▶ [WORK REQUIRED]:
Which lines of the entries contain the string "generate"? Copy each of them.

═══ RECORDS ═══

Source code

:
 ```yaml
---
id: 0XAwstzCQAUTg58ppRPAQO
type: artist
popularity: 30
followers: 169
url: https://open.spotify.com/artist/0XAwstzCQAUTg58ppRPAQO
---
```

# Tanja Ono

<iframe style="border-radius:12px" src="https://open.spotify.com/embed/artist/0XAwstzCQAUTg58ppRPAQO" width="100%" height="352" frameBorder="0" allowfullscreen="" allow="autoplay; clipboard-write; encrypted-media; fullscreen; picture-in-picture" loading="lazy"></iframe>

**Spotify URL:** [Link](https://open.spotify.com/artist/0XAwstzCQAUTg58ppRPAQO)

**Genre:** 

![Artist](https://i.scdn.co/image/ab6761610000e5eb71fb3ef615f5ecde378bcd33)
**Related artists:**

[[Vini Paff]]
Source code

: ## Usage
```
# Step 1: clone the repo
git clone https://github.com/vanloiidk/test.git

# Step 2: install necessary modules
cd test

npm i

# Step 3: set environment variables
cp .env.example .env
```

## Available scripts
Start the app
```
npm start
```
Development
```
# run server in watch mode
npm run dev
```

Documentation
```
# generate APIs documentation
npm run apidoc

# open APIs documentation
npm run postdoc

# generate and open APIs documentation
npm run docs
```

═══
═══ RECORDS ═══

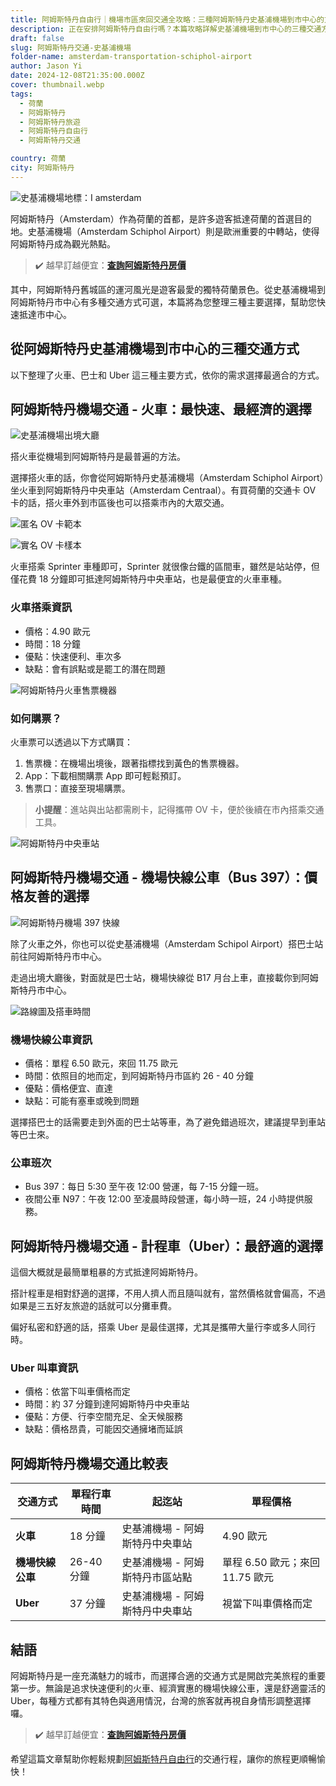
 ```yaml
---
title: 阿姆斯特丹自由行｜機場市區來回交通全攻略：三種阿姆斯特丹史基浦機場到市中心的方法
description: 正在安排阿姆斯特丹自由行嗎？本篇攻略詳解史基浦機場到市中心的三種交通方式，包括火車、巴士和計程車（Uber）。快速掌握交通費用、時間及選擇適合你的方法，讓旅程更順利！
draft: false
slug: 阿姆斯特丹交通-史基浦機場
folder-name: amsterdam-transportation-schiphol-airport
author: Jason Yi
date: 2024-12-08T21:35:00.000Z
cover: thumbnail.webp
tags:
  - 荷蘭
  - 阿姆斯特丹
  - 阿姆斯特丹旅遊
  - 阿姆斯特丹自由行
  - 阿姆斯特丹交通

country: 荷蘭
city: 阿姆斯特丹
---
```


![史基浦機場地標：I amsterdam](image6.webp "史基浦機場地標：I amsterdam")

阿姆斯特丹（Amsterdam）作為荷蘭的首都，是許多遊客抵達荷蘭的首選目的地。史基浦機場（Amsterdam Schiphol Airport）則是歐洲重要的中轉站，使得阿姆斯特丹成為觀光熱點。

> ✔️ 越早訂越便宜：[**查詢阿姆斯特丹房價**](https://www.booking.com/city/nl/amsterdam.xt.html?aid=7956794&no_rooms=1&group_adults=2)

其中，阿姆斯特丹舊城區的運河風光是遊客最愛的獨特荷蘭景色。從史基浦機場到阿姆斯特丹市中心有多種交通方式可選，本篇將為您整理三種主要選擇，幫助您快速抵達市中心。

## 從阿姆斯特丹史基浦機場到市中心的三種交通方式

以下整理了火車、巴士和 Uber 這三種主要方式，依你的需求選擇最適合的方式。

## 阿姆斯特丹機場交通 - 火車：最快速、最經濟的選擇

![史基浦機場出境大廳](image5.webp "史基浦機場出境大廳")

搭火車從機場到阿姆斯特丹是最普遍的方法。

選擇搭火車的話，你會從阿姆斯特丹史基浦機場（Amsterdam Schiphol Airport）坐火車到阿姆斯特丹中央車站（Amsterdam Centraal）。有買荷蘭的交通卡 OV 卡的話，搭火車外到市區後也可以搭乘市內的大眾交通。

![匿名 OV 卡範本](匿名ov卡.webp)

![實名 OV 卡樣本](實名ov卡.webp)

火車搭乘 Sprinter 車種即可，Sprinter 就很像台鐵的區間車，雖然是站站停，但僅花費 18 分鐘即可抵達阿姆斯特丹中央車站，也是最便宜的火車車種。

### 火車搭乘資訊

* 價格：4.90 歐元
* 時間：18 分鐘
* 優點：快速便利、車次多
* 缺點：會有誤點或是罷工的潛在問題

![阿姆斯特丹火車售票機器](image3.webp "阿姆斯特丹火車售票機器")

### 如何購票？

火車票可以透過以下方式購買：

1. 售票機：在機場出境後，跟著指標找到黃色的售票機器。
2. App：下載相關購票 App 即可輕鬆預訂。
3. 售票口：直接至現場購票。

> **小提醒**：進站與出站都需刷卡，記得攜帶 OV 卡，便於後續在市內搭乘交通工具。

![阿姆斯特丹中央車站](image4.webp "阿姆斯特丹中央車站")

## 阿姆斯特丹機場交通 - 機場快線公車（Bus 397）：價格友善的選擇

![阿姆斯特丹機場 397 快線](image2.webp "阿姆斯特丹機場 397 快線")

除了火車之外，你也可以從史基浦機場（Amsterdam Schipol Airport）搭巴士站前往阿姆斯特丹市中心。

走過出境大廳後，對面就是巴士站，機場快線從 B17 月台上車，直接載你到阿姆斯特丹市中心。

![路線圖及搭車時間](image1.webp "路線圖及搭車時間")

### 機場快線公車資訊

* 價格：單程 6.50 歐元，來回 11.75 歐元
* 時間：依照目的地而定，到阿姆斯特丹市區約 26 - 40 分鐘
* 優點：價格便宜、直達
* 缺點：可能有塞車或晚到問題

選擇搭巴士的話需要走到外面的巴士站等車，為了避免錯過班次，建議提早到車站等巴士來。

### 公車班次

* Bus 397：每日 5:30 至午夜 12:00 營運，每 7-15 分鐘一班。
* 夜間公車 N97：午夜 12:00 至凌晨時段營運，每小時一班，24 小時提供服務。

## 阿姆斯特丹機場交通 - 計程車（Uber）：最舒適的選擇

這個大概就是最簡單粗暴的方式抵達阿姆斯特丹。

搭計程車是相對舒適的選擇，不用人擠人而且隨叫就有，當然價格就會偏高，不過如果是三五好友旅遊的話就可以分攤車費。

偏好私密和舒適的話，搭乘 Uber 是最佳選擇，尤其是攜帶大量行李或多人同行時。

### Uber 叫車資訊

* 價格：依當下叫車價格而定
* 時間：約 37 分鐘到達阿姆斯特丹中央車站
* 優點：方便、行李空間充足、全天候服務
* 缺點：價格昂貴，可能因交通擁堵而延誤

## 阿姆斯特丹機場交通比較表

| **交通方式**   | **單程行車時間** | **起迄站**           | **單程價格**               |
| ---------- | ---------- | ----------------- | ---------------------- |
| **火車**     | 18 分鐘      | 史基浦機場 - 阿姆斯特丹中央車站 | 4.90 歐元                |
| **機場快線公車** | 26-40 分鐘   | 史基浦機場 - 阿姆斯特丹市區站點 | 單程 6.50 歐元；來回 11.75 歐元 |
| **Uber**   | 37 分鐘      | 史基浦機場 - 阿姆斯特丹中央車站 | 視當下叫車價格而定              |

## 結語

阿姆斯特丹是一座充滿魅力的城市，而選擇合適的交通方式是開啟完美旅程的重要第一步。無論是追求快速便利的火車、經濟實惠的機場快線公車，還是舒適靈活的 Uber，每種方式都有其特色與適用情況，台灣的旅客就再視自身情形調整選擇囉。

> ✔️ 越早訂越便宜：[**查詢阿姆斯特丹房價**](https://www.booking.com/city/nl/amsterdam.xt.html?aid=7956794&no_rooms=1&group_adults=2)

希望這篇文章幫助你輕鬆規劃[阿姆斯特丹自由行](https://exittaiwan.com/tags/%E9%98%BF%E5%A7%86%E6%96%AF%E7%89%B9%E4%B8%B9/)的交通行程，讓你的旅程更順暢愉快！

═══

▶ [SOLUTION]:
# generate APIs documentation
# generate and open APIs documentation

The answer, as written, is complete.